About the most generous way to see the Louis Vuitton boutique implant is as a canny and effective performance piece. It takes the art of audience participation to a new level. People are invited to walk into a symbolically charged space and offer up a kind of sacrifice, i.e. money, in return for objects of demonstrable (because someone is paying) cultural or emotional value. There is a theatrical, performative, staged quality to the experience. Kind of like church.
I watched as a young Asian fellow with two attractive female companions whipped out his credit card and charged $3,000 for three handbags. They looked like dancers in a trance, speaking barely a word. The girls at the counter played along with feline elegance in the finely choreographed ritual exchange, in which everyone seemed to know their part. And I thought to myself, “He may as well have cut a vein and drawn a pint of blood.” Eliciting that profound response, that level of commitment, says something powerful about these objects. Don’t we all want to see people to respond to art in such a tangible way?
But that may be giving Murakami too much credit. Ever since the visit, I can’t shake a sense of disquiet about the store-in-the-museum concept. I have been trying to get to the bottom of it, but I couldn’t pin it down until I came across a statement by John Baldessari in a conversation (artreview.com, Jan. 5) with Artworldsalon regular Jonathan Neil. In the interview, Baldessari talked about how “art has become more entertainment,” and about the Murakami show he had this to say:
I’m on the board of trustees at MOCA – not that I go, but I do go to a few meetings – and you realise when you get in there, in the midst of it, that these museums are about ticket sales, and they have to have blockbusters. So what are we doing at MOCA? – Murakami. Man, that is going to bring them in. Now do you think if you had an Ad Reinhardt show that that would bring them in? I don’t think so. Could you see a Reinhardt on a billboard? But it’s more and more like that. And it’s perfect. Because there’s a huge Asian community: that’s going to bring them in. Murakami is like Warhol: that’s going to bring them in. And then this argument – I had to laugh – but Paul Schimmel said, “We’re going to have this Vuitton shop, and it’s going to be functional, because that’s part of his practice”, and I said, “Well wait a minute, part of your practice, alright, so you have the same show – but one of [Adolf] Wölfli, are you going to have a mental institution inside?” No, you wouldn’t have to, it is a mental institution!

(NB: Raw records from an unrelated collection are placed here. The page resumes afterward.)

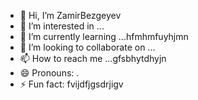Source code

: - 👋 Hi, I’m ZamirBezgeyev
- 👀 I’m interested in ...
- 🌱 I’m currently learning ...hfmhmfuyhjmn
- 💞️ I’m looking to collaborate on ...
- 📫 How to reach me ...gfsbhytdhyjn
- 😄 Pronouns: .
- ⚡ Fun fact: fvijdfjgsdrjigv
<!---
ZamirBezgeyev/ZamirBezgeyev is a ✨ special ✨ repository because its `README.md` (this file) appears on your GitHub profile.
You can click the Preview link to take a look at your changes.
--->
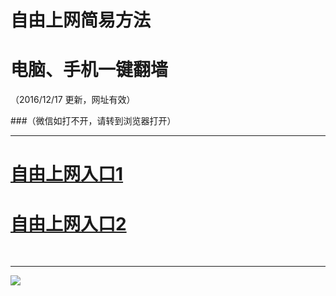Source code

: ﻿# 自由上网简易方法

# 电脑、手机一键翻墙

（2016/12/17 更新，网址有效）


###（微信如打不开，请转到浏览器打开）



***
# <a href="https://dpog3a1x4qgrf.cloudfront.net" target="_blank">自由上网入口1</a>
# <a href="http://vvv3.oex.nu/jw/99" target="_blank">自由上网入口2</a>
﻿
***



<img src="https://camo.githubusercontent.com/81ca426978be68652bc3660ca87554fc756a75ce/68747470733a2f2f646666766d347a64686565652e636c6f756466726f6e742e6e65742f7069632f796a66712d32303136303833316f6b2d622e706e67" /> 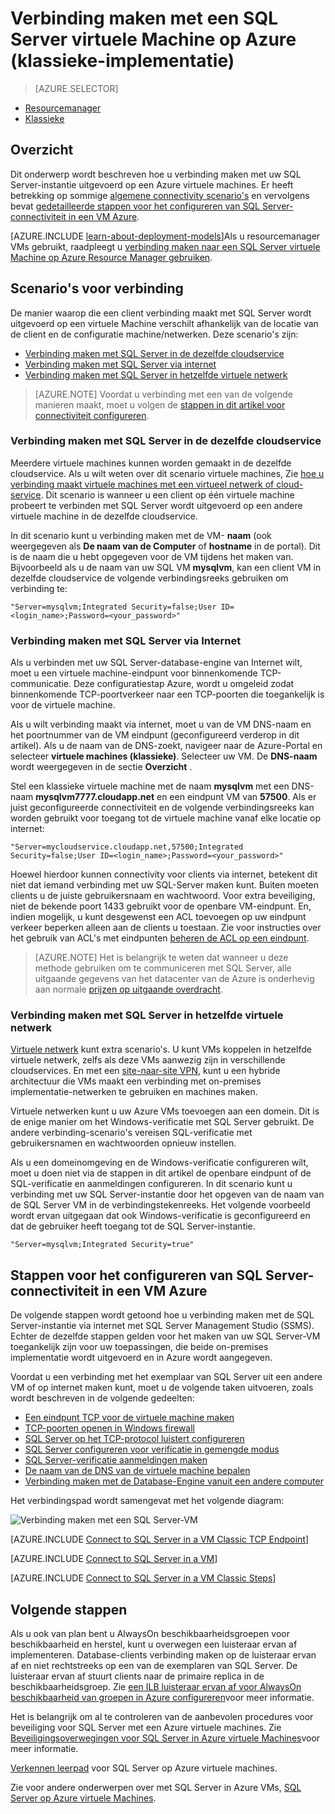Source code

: <properties
    pageTitle="Verbinding maken met een SQL Server-VM (klassieke) | Microsoft Azure"
    description="Leer hoe u verbinding maken met SQL Server wordt uitgevoerd op een virtuele Machine in Azure wordt aangegeven. In dit onderwerp wordt het implementatiemodel klassieke gebruikt. De scenario's al naargelang de netwerkconfiguratie en de locatie van de client."
    services="virtual-machines-windows"
    documentationCenter="na"
    authors="rothja"
    manager="jhubbard"
    tags="azure-service-management"/>
<tags
    ms.service="virtual-machines-windows"
    ms.devlang="na"
    ms.topic="article"
    ms.tgt_pltfrm="vm-windows-sql-server"
    ms.workload="infrastructure-services"
    ms.date="09/22/2016"
    ms.author="jroth" />

# <a name="connect-to-a-sql-server-virtual-machine-on-azure-classic-deployment"></a>Verbinding maken met een SQL Server virtuele Machine op Azure (klassieke-implementatie)

> [AZURE.SELECTOR]
- [Resourcemanager](virtual-machines-windows-sql-connect.md)
- [Klassieke](virtual-machines-windows-classic-sql-connect.md)

## <a name="overview"></a>Overzicht

Dit onderwerp wordt beschreven hoe u verbinding maken met uw SQL Server-instantie uitgevoerd op een Azure virtuele machines. Er heeft betrekking op sommige [algemene connectivity scenario's](#connection-scenarios) en vervolgens bevat [gedetailleerde stappen voor het configureren van SQL Server-connectiviteit in een VM Azure](#steps-for-configuring-sql-server-connectivity-in-an-azure-vm).

[AZURE.INCLUDE [learn-about-deployment-models](../../includes/learn-about-deployment-models-classic-include.md)]Als u resourcemanager VMs gebruikt, raadpleegt u [verbinding maken naar een SQL Server virtuele Machine op Azure Resource Manager gebruiken](virtual-machines-windows-sql-connect.md).

## <a name="connection-scenarios"></a>Scenario's voor verbinding

De manier waarop die een client verbinding maakt met SQL Server wordt uitgevoerd op een virtuele Machine verschilt afhankelijk van de locatie van de client en de configuratie machine/netwerken. Deze scenario's zijn:

- [Verbinding maken met SQL Server in de dezelfde cloudservice](#connect-to-sql-server-in-the-same-cloud-service)
- [Verbinding maken met SQL Server via internet](#connect-to-sql-server-over-the-internet)
- [Verbinding maken met SQL Server in hetzelfde virtuele netwerk](#connect-to-sql-server-in-the-same-virtual-network)

>[AZURE.NOTE] Voordat u verbinding met een van de volgende manieren maakt, moet u volgen de [stappen in dit artikel voor connectiviteit configureren](#steps-for-configuring-sql-server-connectivity-in-an-azure-vm).

### <a name="connect-to-sql-server-in-the-same-cloud-service"></a>Verbinding maken met SQL Server in de dezelfde cloudservice

Meerdere virtuele machines kunnen worden gemaakt in de dezelfde cloudservice. Als u wilt weten over dit scenario virtuele machines, Zie [hoe u verbinding maakt virtuele machines met een virtueel netwerk of cloud-service](virtual-machines-windows-classic-connect-vms.md#connect-vms-in-a-standalone-cloud-service). Dit scenario is wanneer u een client op één virtuele machine probeert te verbinden met SQL Server wordt uitgevoerd op een andere virtuele machine in de dezelfde cloudservice.

In dit scenario kunt u verbinding maken met de VM- **naam** (ook weergegeven als **De naam van de Computer** of **hostname** in de portal). Dit is de naam die u hebt opgegeven voor de VM tijdens het maken van. Bijvoorbeeld als u de naam van uw SQL VM **mysqlvm**, kan een client VM in dezelfde cloudservice de volgende verbindingsreeks gebruiken om verbinding te:

    "Server=mysqlvm;Integrated Security=false;User ID=<login_name>;Password=<your_password>"

### <a name="connect-to-sql-server-over-the-internet"></a>Verbinding maken met SQL Server via Internet

Als u verbinden met uw SQL Server-database-engine van Internet wilt, moet u een virtuele machine-eindpunt voor binnenkomende TCP-communicatie. Deze configuratiestap Azure, wordt u omgeleid zodat binnenkomende TCP-poortverkeer naar een TCP-poorten die toegankelijk is voor de virtuele machine.

Als u wilt verbinding maakt via internet, moet u van de VM DNS-naam en het poortnummer van de VM eindpunt (geconfigureerd verderop in dit artikel). Als u de naam van de DNS-zoekt, navigeer naar de Azure-Portal en selecteer **virtuele machines (klassieke)**. Selecteer uw VM. De **DNS-naam** wordt weergegeven in de sectie **Overzicht** .

Stel een klassieke virtuele machine met de naam **mysqlvm** met een DNS-naam **mysqlvm7777.cloudapp.net** en een eindpunt VM van **57500**. Als er juist geconfigureerde connectiviteit en de volgende verbindingsreeks kan worden gebruikt voor toegang tot de virtuele machine vanaf elke locatie op internet:

    "Server=mycloudservice.cloudapp.net,57500;Integrated Security=false;User ID=<login_name>;Password=<your_password>"

Hoewel hierdoor kunnen connectivity voor clients via internet, betekent dit niet dat iemand verbinding met uw SQL-Server maken kunt. Buiten moeten clients u de juiste gebruikersnaam en wachtwoord. Voor extra beveiliging, niet de bekende poort 1433 gebruikt voor de openbare VM-eindpunt. En, indien mogelijk, u kunt desgewenst een ACL toevoegen op uw eindpunt verkeer beperken alleen aan de clients u toestaan. Zie voor instructies over het gebruik van ACL's met eindpunten [beheren de ACL op een eindpunt](virtual-machines-windows-classic-setup-endpoints.md#manage-the-acl-on-an-endpoint).

>[AZURE.NOTE] Het is belangrijk te weten dat wanneer u deze methode gebruiken om te communiceren met SQL Server, alle uitgaande gegevens van het datacenter van de Azure is onderhevig aan normale [prijzen op uitgaande overdracht](https://azure.microsoft.com/pricing/details/data-transfers/).

### <a name="connect-to-sql-server-in-the-same-virtual-network"></a>Verbinding maken met SQL Server in hetzelfde virtuele netwerk

[Virtuele netwerk](../virtual-network/virtual-networks-overview.md) kunt extra scenario's. U kunt VMs koppelen in hetzelfde virtuele netwerk, zelfs als deze VMs aanwezig zijn in verschillende cloudservices. En met een [site-naar-site VPN](../vpn-gateway/vpn-gateway-site-to-site-create.md), kunt u een hybride architectuur die VMs maakt een verbinding met on-premises implementatie-netwerken te gebruiken en machines maken.

Virtuele netwerken kunt u uw Azure VMs toevoegen aan een domein. Dit is de enige manier om het Windows-verificatie met SQL Server gebruikt. De andere verbinding-scenario's vereisen SQL-verificatie met gebruikersnamen en wachtwoorden opnieuw instellen.

Als u een domeinomgeving en de Windows-verificatie configureren wilt, moet u doen niet via de stappen in dit artikel de openbare eindpunt of de SQL-verificatie en aanmeldingen configureren. In dit scenario kunt u verbinding met uw SQL Server-instantie door het opgeven van de naam van de SQL Server VM in de verbindingstekenreeks. Het volgende voorbeeld wordt ervan uitgegaan dat ook Windows-verificatie is geconfigureerd en dat de gebruiker heeft toegang tot de SQL Server-instantie.

    "Server=mysqlvm;Integrated Security=true"

## <a name="steps-for-configuring-sql-server-connectivity-in-an-azure-vm"></a>Stappen voor het configureren van SQL Server-connectiviteit in een VM Azure

De volgende stappen wordt getoond hoe u verbinding maken met de SQL Server-instantie via internet met SQL Server Management Studio (SSMS). Echter de dezelfde stappen gelden voor het maken van uw SQL Server-VM toegankelijk zijn voor uw toepassingen, die beide on-premises implementatie wordt uitgevoerd en in Azure wordt aangegeven.

Voordat u een verbinding met het exemplaar van SQL Server uit een andere VM of op internet maken kunt, moet u de volgende taken uitvoeren, zoals wordt beschreven in de volgende gedeelten:

- [Een eindpunt TCP voor de virtuele machine maken](#create-a-tcp-endpoint-for-the-virtual-machine)
- [TCP-poorten openen in Windows firewall](#open-tcp-ports-in-the-windows-firewall-for-the-default-instance-of-the-database-engine)
- [SQL Server op het TCP-protocol luistert configureren](#configure-sql-server-to-listen-on-the-tcp-protocol)
- [SQL Server configureren voor verificatie in gemengde modus](#configure-sql-server-for-mixed-mode-authentication)
- [SQL Server-verificatie aanmeldingen maken](#create-sql-server-authentication-logins)
- [De naam van de DNS van de virtuele machine bepalen](#determine-the-dns-name-of-the-virtual-machine)
- [Verbinding maken met de Database-Engine vanuit een andere computer](#connect-to-the-database-engine-from-another-computer)

Het verbindingspad wordt samengevat met het volgende diagram:

![Verbinding maken met een SQL Server-VM](../../includes/media/virtual-machines-sql-server-connection-steps/SQLServerinVMConnectionMap.png)

[AZURE.INCLUDE [Connect to SQL Server in a VM Classic TCP Endpoint](../../includes/virtual-machines-sql-server-connection-steps-classic-tcp-endpoint.md)]

[AZURE.INCLUDE [Connect to SQL Server in a VM](../../includes/virtual-machines-sql-server-connection-steps.md)]

[AZURE.INCLUDE [Connect to SQL Server in a VM Classic Steps](../../includes/virtual-machines-sql-server-connection-steps-classic.md)]

## <a name="next-steps"></a>Volgende stappen

Als u ook van plan bent u AlwaysOn beschikbaarheidsgroepen voor beschikbaarheid en herstel, kunt u overwegen een luisteraar ervan af implementeren. Database-clients verbinding maken op de luisteraar ervan af en niet rechtstreeks op een van de exemplaren van SQL Server. De luisteraar ervan af stuurt clients naar de primaire replica in de beschikbaarheidsgroep. Zie [een ILB luisteraar ervan af voor AlwaysOn beschikbaarheid van groepen in Azure configureren](virtual-machines-windows-classic-ps-sql-int-listener.md)voor meer informatie.

Het is belangrijk om al te controleren van de aanbevolen procedures voor beveiliging voor SQL Server met een Azure virtuele machines. Zie [Beveiligingsoverwegingen voor SQL Server in Azure virtuele Machines](virtual-machines-windows-sql-security.md)voor meer informatie.

[Verkennen leerpad](https://azure.microsoft.com/documentation/learning-paths/sql-azure-vm/) voor SQL Server op Azure virtuele machines. 

Zie voor andere onderwerpen over met SQL Server in Azure VMs, [SQL Server op Azure virtuele Machines](virtual-machines-windows-sql-server-iaas-overview.md).
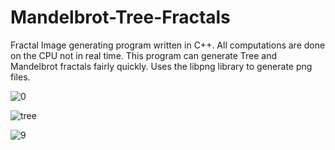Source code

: # Mandelbrot-Tree-Fractals
Fractal Image generating program written in C++. All computations are done on the CPU not in real time. This program can generate Tree and Mandelbrot fractals fairly quickly. Uses the libpng library to generate png files.

![0](https://user-images.githubusercontent.com/57970967/177061322-62778cb3-7dec-434e-ac2c-ca7a77e89caf.png)

![tree](https://user-images.githubusercontent.com/57970967/177061324-517838d6-de01-4816-8452-8252a3d12e99.png)

![9](https://user-images.githubusercontent.com/57970967/177061325-4de572e8-1dc1-4850-aaa7-f8ad8e032760.png)
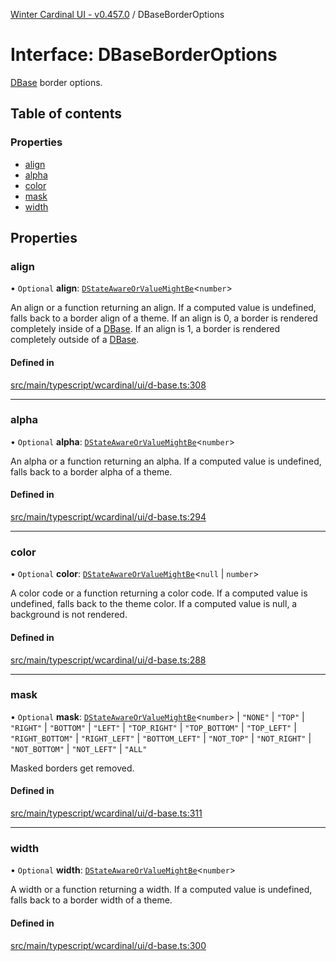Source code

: [Winter Cardinal UI - v0.457.0](../index.md) / DBaseBorderOptions

# Interface: DBaseBorderOptions

[DBase](../classes/DBase.md) border options.

## Table of contents

### Properties

- [align](DBaseBorderOptions.md#align)
- [alpha](DBaseBorderOptions.md#alpha)
- [color](DBaseBorderOptions.md#color)
- [mask](DBaseBorderOptions.md#mask)
- [width](DBaseBorderOptions.md#width)

## Properties

### align

• `Optional` **align**: [`DStateAwareOrValueMightBe`](../index.md#dstateawareorvaluemightbe)\<`number`\>

An align or a function returning an align.
If a computed value is undefined, falls back to a border align of a theme.
If an align is 0, a border is rendered completely inside of a [DBase](../classes/DBase.md).
If an align is 1, a border is rendered completely outside of a [DBase](../classes/DBase.md).

#### Defined in

[src/main/typescript/wcardinal/ui/d-base.ts:308](https://github.com/winter-cardinal/winter-cardinal-ui/blob/v0.457.0/src/main/typescript/wcardinal/ui/d-base.ts#L308)

___

### alpha

• `Optional` **alpha**: [`DStateAwareOrValueMightBe`](../index.md#dstateawareorvaluemightbe)\<`number`\>

An alpha or a function returning an alpha.
If a computed value is undefined, falls back to a border alpha of a theme.

#### Defined in

[src/main/typescript/wcardinal/ui/d-base.ts:294](https://github.com/winter-cardinal/winter-cardinal-ui/blob/v0.457.0/src/main/typescript/wcardinal/ui/d-base.ts#L294)

___

### color

• `Optional` **color**: [`DStateAwareOrValueMightBe`](../index.md#dstateawareorvaluemightbe)\<``null`` \| `number`\>

A color code or a function returning a color code.
If a computed value is undefined, falls back to the theme color.
If a computed value is null, a background is not rendered.

#### Defined in

[src/main/typescript/wcardinal/ui/d-base.ts:288](https://github.com/winter-cardinal/winter-cardinal-ui/blob/v0.457.0/src/main/typescript/wcardinal/ui/d-base.ts#L288)

___

### mask

• `Optional` **mask**: [`DStateAwareOrValueMightBe`](../index.md#dstateawareorvaluemightbe)\<`number`\> \| ``"NONE"`` \| ``"TOP"`` \| ``"RIGHT"`` \| ``"BOTTOM"`` \| ``"LEFT"`` \| ``"TOP_RIGHT"`` \| ``"TOP_BOTTOM"`` \| ``"TOP_LEFT"`` \| ``"RIGHT_BOTTOM"`` \| ``"RIGHT_LEFT"`` \| ``"BOTTOM_LEFT"`` \| ``"NOT_TOP"`` \| ``"NOT_RIGHT"`` \| ``"NOT_BOTTOM"`` \| ``"NOT_LEFT"`` \| ``"ALL"``

Masked borders get removed.

#### Defined in

[src/main/typescript/wcardinal/ui/d-base.ts:311](https://github.com/winter-cardinal/winter-cardinal-ui/blob/v0.457.0/src/main/typescript/wcardinal/ui/d-base.ts#L311)

___

### width

• `Optional` **width**: [`DStateAwareOrValueMightBe`](../index.md#dstateawareorvaluemightbe)\<`number`\>

A width or a function returning a width.
If a computed value is undefined, falls back to a border width of a theme.

#### Defined in

[src/main/typescript/wcardinal/ui/d-base.ts:300](https://github.com/winter-cardinal/winter-cardinal-ui/blob/v0.457.0/src/main/typescript/wcardinal/ui/d-base.ts#L300)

So which is it? A savvy cultural investigation into the relationship of art and commerce? Or just another way to sell a handbag?


Comments (1)
I'm guessing that part of your disquiet, Andras, comes from this discomfiting fact: it's difficult to make the core act of spending money wholly ironic. The gift shop customers you described were doing a straight transaction - cash for commodity. Maybe the handbags themselves, and the museum/consumer display of them, are mondo globo pomo hipster, but there's something irreducibly unironic about having $3k in discretionary cash to blow, about the value of the dollar vs the yen, about the bottom line of Vuitton and the other profit participants at the Geffen. The cultural deconstruction of a commercial transaction is always illuminating, but there's always a little nausea involved in the leap from analysis to the sight of cold hard money changing hands.